Tenho plena consciência de que
cometo muitos deslizes ao falar e escrever, e não vou apontar o dedo para
aqueles que dizem as duas orações no título desta crônica para acusá-los de assassinos da Língua
Portuguesa. Porém, não posso deixar de registrar que elas são capazes, quando
lidas ou ouvidas, de interromper meus pensamentos por alguns segundos. São
capazes de desviar meu foco, não sei exatamente por quê.
Vamos à primeira: “Desculpe o
transtorno.”
Esta frase pode ser encontrada
facilmente em placas de qualquer obra de concessionária de serviços públicos.
Quando a companhia de gás vai abrir uma pequena cratera para manutenção das
tubulações, coloca uma placa com estes dizeres. Quando a concessionária de
energia elétrica precisa fazer algum reparo, coloca a mesma coisa, como se o
transtorno em si tivesse alguma culpa.
Quem desculpa, desculpa alguém
por algo (por favor, corrijam-me se eu estiver errado!). As concessionárias
poderiam escrever “desculpe-nos pelo transtorno” ou “desculpe pelo transtorno”.
A frase que eles usam me faz imaginar que eles têm algum funcionário que está
causando o problema, que é o real culpado, e nos pedem para desculpar esse
funcionário que se chama Transtorno.
Eu também já conheci muitos
Transtornos na minha carreira profissional. Desde aqueles que não respeitam a
vez de falar numa reunião, passando pelos que ficam puxando assuntos alheios ao
trabalho e atrapalhando a concentração de todos, até os que têm iniciativa zero
para resolver os próprios problemas e se tornam um peso de vinte toneladas para
a equipe. Existem ainda aqueles que são Transtornos bem conscientes do nome que
carregam, que colocam fotos da família ao redor do computador para evitar serem
demitidos, e os Transtornos mal-humorados. Quem leu a crônica em que menciono o famoso Genialdo Okara sabe do que estou falando. Imagine, nobre leitor, como seria um
projeto feito por uma equipe de Transtornos; boa coisa não sairia.
A segunda frase traz um erro
mais grave, na minha opinião: “ele vai vim”.
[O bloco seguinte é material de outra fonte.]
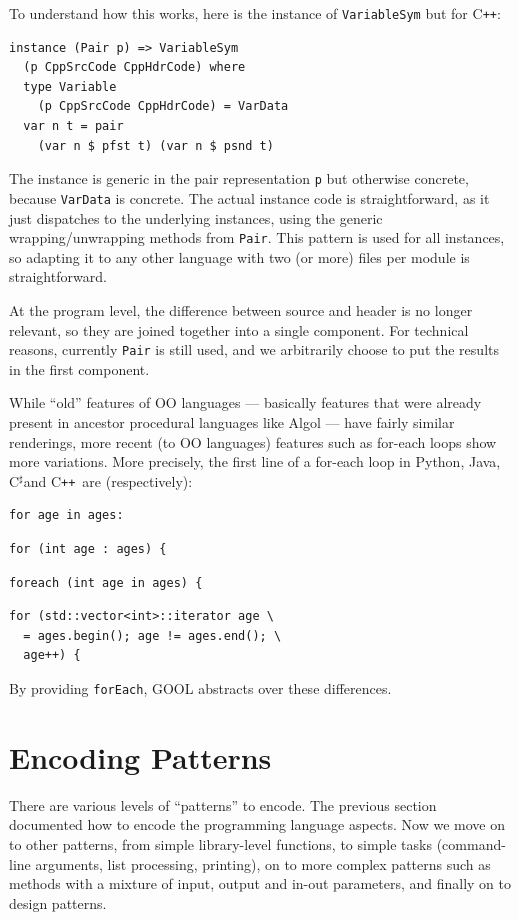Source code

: \documentclass[sigplan,review,anonymous,prologue,dvipsnames]{acmart}
\newcommand{\Csharp}{C$^{\sharp}$}
\newcommand{\Cplusplus}{C\texttt{++}}
\begin{document}
To understand how this works, here is the instance of \verb|VariableSym|
but for \Cplusplus:
\begin{lstlisting}
instance (Pair p) => VariableSym 
  (p CppSrcCode CppHdrCode) where
  type Variable 
    (p CppSrcCode CppHdrCode) = VarData
  var n t = pair 
    (var n $ pfst t) (var n $ psnd t)
\end{lstlisting}
The instance is generic in the pair representation \verb|p| but
otherwise concrete, because \verb|VarData| is concrete. The actual
instance code is straightforward, as it just dispatches to the 
underlying instances, using the generic wrapping/unwrapping
methods from \verb|Pair|.  This pattern is used for all instances,
so adapting it to any other language with two (or more) files per
module is straightforward.

At the program level, the difference between source and header is no
longer relevant, so they are joined together into a single component.
For technical reasons, currently \verb|Pair| is still used, and we arbitrarily
choose to put the results in the first component.

While ``old'' features of OO languages --- basically features that
were already present in ancestor procedural languages like Algol ---
have fairly similar renderings, more recent (to OO languages) features
such as for-each loops show more variations.  More precisely,
the first line of a for-each loop in Python, Java, \Csharp and
\Cplusplus~are (respectively):
\begin{lstlisting}
for age in ages:
\end{lstlisting}
\begin{lstlisting}
for (int age : ages) {
\end{lstlisting}
\begin{lstlisting}
foreach (int age in ages) {
\end{lstlisting}
\begin{lstlisting}
for (std::vector<int>::iterator age \
  = ages.begin(); age != ages.end(); \
  age++) {
\end{lstlisting}
By providing \verb|forEach|, GOOL abstracts over these differences.

\section{Encoding Patterns} \label{sec:patterns}

There are various levels of ``patterns'' to encode. The previous section
documented how to encode the programming language aspects. Now we
move on to other patterns, from simple library-level functions, to
simple tasks (command-line arguments, list processing, printing), on to
more complex patterns such as methods with a mixture of input, output
and in-out parameters, and finally on to design patterns.
\end{document}
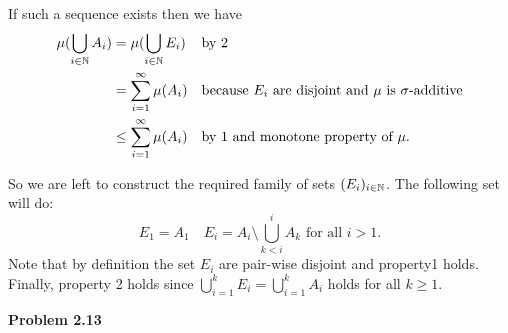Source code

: If such a sequence exists then we have
\begin{align*}
	\mu(\bigcup_{i \in \bbN} A_i) &= \mu(\bigcup_{i \in \bbN} E_i) &&\text{by 2}\\
	&= \sum_{i = 1}^\infty \mu(A_i) &&\text{because $E_i$ are disjoint and $\mu$ is $\sigma$-additive}\\
	&\le \sum_{i = 1}^\infty \mu(A_i) &&\text{by 1 and monotone property of $\mu$}.
\end{align*}

So we are left to construct the required family of sets $(E_i)_{i \in \bbN}$. The following set will do:
\[
	E_1 = A_1 \quad E_i = A_i \setminus \bigcup_{k < i}^i A_k \text{ for all } i > 1.
\]
Note that by definition the set $E_i$ are pair-wise disjoint and property1 holds. Finally, property 2 holds since $\bigcup_{i = 1}^k E_i = \bigcup_{i = 1}^k A_i$ holds for all $k \ge 1$.

\bigskip

\textbf{Problem 2.13}

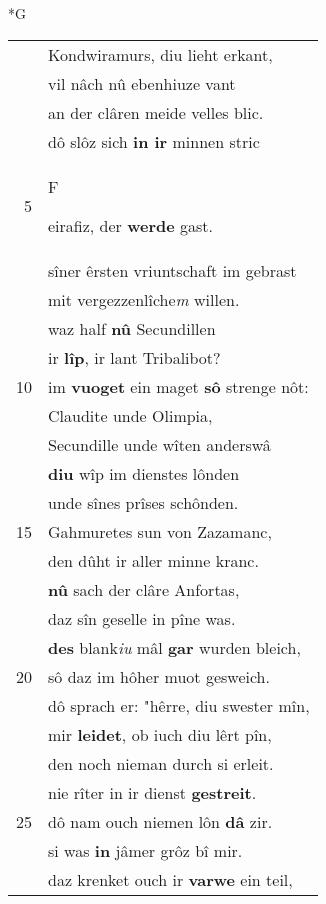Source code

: \documentclass[8pt,a4paper,notitlepage]{article}
\begin{document}
\newpage
\begin{table}[ht]
\begin{minipage}[t]{0.5\linewidth}
\small
\begin{center}*G
\end{center}
\begin{tabular}{rl}
 & Kondwiramurs, diu lieht erkant,\\ 
 & vil nâch nû ebenhiuze vant\\ 
 & an der clâren meide velles blic.\\ 
 & dô slôz sich \textbf{in ir} minnen stric\\ 
5 & \begin{large}F\end{large}eirafiz, der \textbf{werde} gast.\\ 
 & sîner êrsten vriuntschaft im gebrast\\ 
 & mit vergezzenlîche\textit{m} willen.\\ 
 & waz half \textbf{nû} Secundillen\\ 
 & ir \textbf{lîp}, ir lant Tribalibot?\\ 
10 & im \textbf{vuoget} ein maget \textbf{sô} strenge nôt:\\ 
 & Claudite unde Olimpia,\\ 
 & Secundille unde wîten anderswâ\\ 
 & \textbf{diu} wîp im dienstes lônden\\ 
 & unde sînes prîses schônden.\\ 
15 & Gahmuretes sun von Zazamanc,\\ 
 & den dûht ir aller minne kranc.\\ 
 & \textbf{nû} sach der clâre Anfortas,\\ 
 & daz sîn geselle in pîne was.\\ 
 & \textbf{des} blank\textit{iu} mâl \textbf{gar} wurden bleich,\\ 
20 & sô daz im hôher muot gesweich.\\ 
 & dô sprach er: "hêrre, diu swester mîn,\\ 
 & mir \textbf{leidet}, ob iuch diu lêrt pîn,\\ 
 & den noch nieman durch si erleit.\\ 
 & nie rîter in ir dienst \textbf{gestreit}.\\ 
25 & dô nam ouch niemen lôn \textbf{dâ} zir.\\ 
 & si was \textbf{in} jâmer grôz bî mir.\\ 
 & daz krenket ouch ir \textbf{varwe} ein teil,\\ 

\end{tabular}
\end{minipage}
\end{table}
\end{document}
Sério, eu entendo quem confunde
o infinitivo do verbo com a primeira pessoa do singular do pretérito. São duas
formas até parecidas, mas sempre paro o que estou fazendo para identificar quem
é o dono da frase, que pode até ser meu amigo. Mas mesmo assim evito ser aquele
chato que fica corrigindo os erros dos outros. Às vezes estou bem concentrado
no meu trabalho, imerso em algum documento importante a ser entregue no mesmo
dia, quando ouço:
“Mas ele vai vim pra reunião?”
Paro o que estou fazendo.
Penso: “Puxa vida, o certo é vir.”
“Não. Acho que ele não vai vim,
mas Fulana vai.”
Penso: “Quase! Quase que ouço
dois na mesma frase.”
“Eu vou vim, Cicrano vai vim.
Quase todo mundo vai vim. Acho que a reunião vai ser produtiva. E você, Marcel?”
Aí é covardia. Fica impossível
manter a concentração. Aceno com a cabeça e levanto-me para espairecer.